DBS Profit Rises as Fee Businesses Offset Slower Lending

DBS Group Holdings Ltd., Southeast Asia’s largest bank, posted a third straight quarter of profit growth as higher fees from wealth management and investment banking offset the slowest loan expansion in almost two years.

Net income rose 17 percent to S$1 billion ($782 million) for the three months ended Sept. 30 from S$862 million a year earlier, the Singapore-based bank said in an exchange statement today. That beat the S$975 million average of four analysts’ estimates compiled by Bloomberg.

Chief Executive Officer Piyush Gupta is seeking growth in overseas markets and from fee-generating businesses such as wealth management to counter the lowest lending margins in Southeast Asia. DBS acquired Societe Generale SA’s Asian private-banking business this year.
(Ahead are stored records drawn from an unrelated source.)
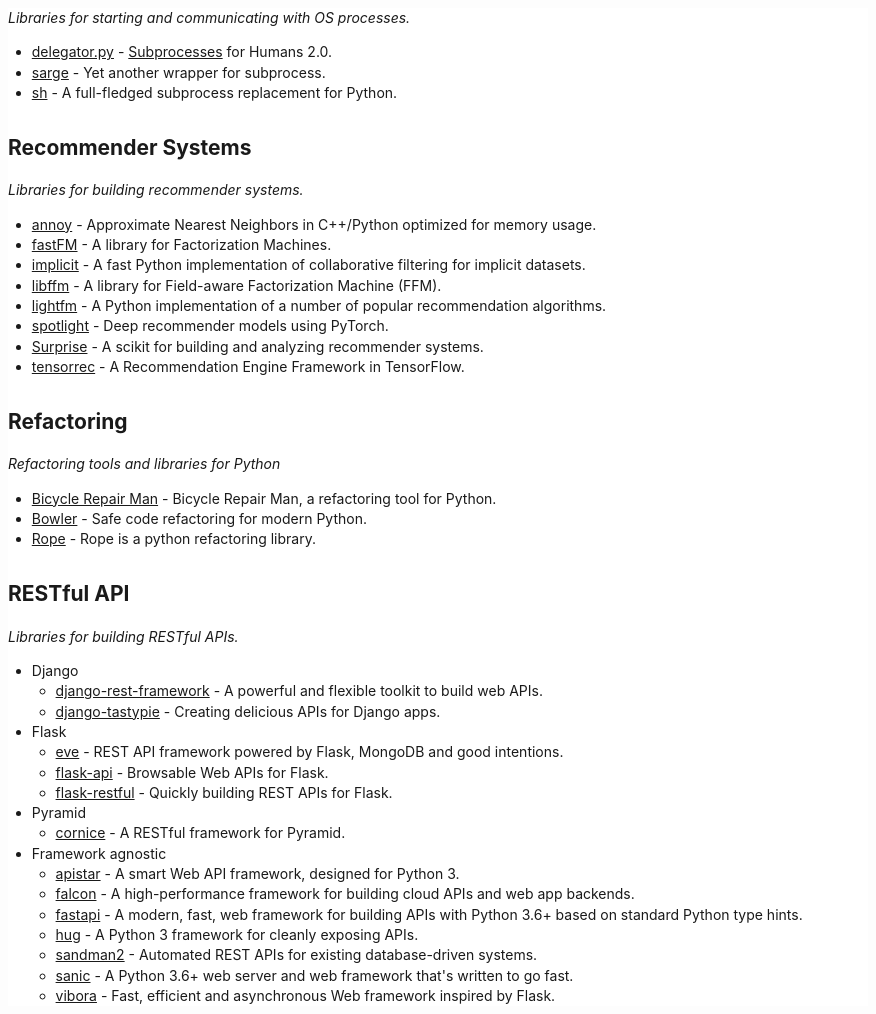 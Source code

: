*Libraries for starting and communicating with OS processes.*

* [delegator.py](https://github.com/amitt001/delegator.py) - [Subprocesses](https://docs.python.org/3/library/subprocess.html) for Humans 2.0.
* [sarge](https://sarge.readthedocs.io/en/latest/) - Yet another wrapper for subprocess.
* [sh](https://github.com/amoffat/sh) - A full-fledged subprocess replacement for Python.

## Recommender Systems

*Libraries for building recommender systems.*

* [annoy](https://github.com/spotify/annoy) - Approximate Nearest Neighbors in C++/Python optimized for memory usage.
* [fastFM](https://github.com/ibayer/fastFM) - A library for Factorization Machines.
* [implicit](https://github.com/benfred/implicit) - A fast Python implementation of collaborative filtering for implicit datasets.
* [libffm](https://github.com/guestwalk/libffm) - A library for Field-aware Factorization Machine (FFM).
* [lightfm](https://github.com/lyst/lightfm) - A Python implementation of a number of popular recommendation algorithms.
* [spotlight](https://github.com/maciejkula/spotlight) - Deep recommender models using PyTorch.
* [Surprise](https://github.com/NicolasHug/Surprise) - A scikit for building and analyzing recommender systems.
* [tensorrec](https://github.com/jfkirk/tensorrec) - A Recommendation Engine Framework in TensorFlow.

## Refactoring

*Refactoring tools and libraries for Python*

 * [Bicycle Repair Man](http://bicyclerepair.sourceforge.net/) - Bicycle Repair Man, a refactoring tool for Python.
 * [Bowler](https://pybowler.io/) - Safe code refactoring for modern Python.
 * [Rope](https://github.com/python-rope/rope) -  Rope is a python refactoring library.

## RESTful API

*Libraries for building RESTful APIs.*

* Django
    - [django-rest-framework](http://www.django-rest-framework.org/) - A powerful and flexible toolkit to build web APIs.
    - [django-tastypie](http://tastypieapi.org/) - Creating delicious APIs for Django apps.
* Flask
    - [eve](https://github.com/pyeve/eve) - REST API framework powered by Flask, MongoDB and good intentions.
    - [flask-api](https://github.com/flask-api/flask-api) - Browsable Web APIs for Flask.
    - [flask-restful](https://github.com/flask-restful/flask-restful) - Quickly building REST APIs for Flask.
* Pyramid
    - [cornice](https://github.com/Cornices/cornice) - A RESTful framework for Pyramid.
* Framework agnostic
    - [apistar](https://github.com/encode/apistar) - A smart Web API framework, designed for Python 3.
    - [falcon](https://github.com/falconry/falcon) - A high-performance framework for building cloud APIs and web app backends.
    - [fastapi](https://github.com/tiangolo/fastapi) - A modern, fast, web framework for building APIs with Python 3.6+ based on standard Python type hints.
    - [hug](https://github.com/hugapi/hug) - A Python 3 framework for cleanly exposing APIs.
    - [sandman2](https://github.com/jeffknupp/sandman2) - Automated REST APIs for existing database-driven systems.
    - [sanic](https://github.com/huge-success/sanic) - A Python 3.6+ web server and web framework that's written to go fast.
    - [vibora](https://vibora.io/) - Fast, efficient and asynchronous Web framework inspired by Flask.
“Non-interest income is clearly being driven by trade and wealth management, and that’s exactly what you want to be seeing,” Paul Dowling, principal analyst at Sydney-based bank research firm East & Partners Pty, said by phone. “Slower loan growth has obviously been conditioned by weak demand among corporates to borrow.”

Shares of DBS rose 0.8 percent to S$18.48 as of 1:22 p.m. local time. The stock gained 8.1 percent this year, more than the benchmark Straits Times Index’s 2.8 percent advance.

United Overseas Bank Ltd., which reported profit after the market closed yesterday, climbed 2.1 percent to S$22.93, the highest intraday level since Sept. 15. UOB’s third-quarter net income rose 19 percent to S$866 million, beating estimates.

Private Banking

DBS said its non-interest income climbed 23 percent in the quarter to S$912 million from a year earlier as investment-banking fees more than doubled. Trading income grew 44 percent, while wealth management increased 39 percent, the lender said.

The company completed the acquisition of Societe Generale’s Asian wealth-management business earlier this month. The Singaporean lender’s private bank increased assets under management by about S$13 billion to S$88 billion following the purchase, Tan Su Shan, the bank’s head of wealth management and consumer banking, said in an interview on Oct. 21.

DBS and its rivals are seeking to expand beyond their traditional lending markets to counter the lowest margins in Southeast Asia. Banks in Singapore had an average 12-month net interest margin of 1.77 percent, compared with Indonesia’s region-leading 5.46 percent, according to filings compiled by Bloomberg this week.

DBS’s net interest margin widened for the third straight quarter in the three months to September to 1.68 percent from 1.6 percent a year earlier. That helped boost net interest income, the difference between what DBS makes on deposits and pays on loans, by 14 percent to S$1.6 billion.

Lending Slowdown

The company expects NIM to stay at the current levels for the rest of the year, Gupta told reporters in Singapore today.

Customer loans in the third quarter expanded 8.3 percent from a year earlier to S$262 billion, the slowest rate since the final quarter of 2012. DBS expects loan growth of 7 percent this year and at least 8 percent in 2015, Gupta said.

Monthly loan growth at banks in Singapore this year through August slowed to an average 13.2 percent from a year earlier, from 2013’s 17.7 percent, as lending to the housing sector and companies slowed, data from the Monetary Authority of Singapore showed.

Oversea-Chinese Banking Corp., Southeast Asia’s second-largest lender, said yesterday profit climbed 62 percent to S$1.23 billion, as it absorbed loans from its Wing Hang Bank Ltd. acquisition and booked a gain from a stake in a Chinese bank.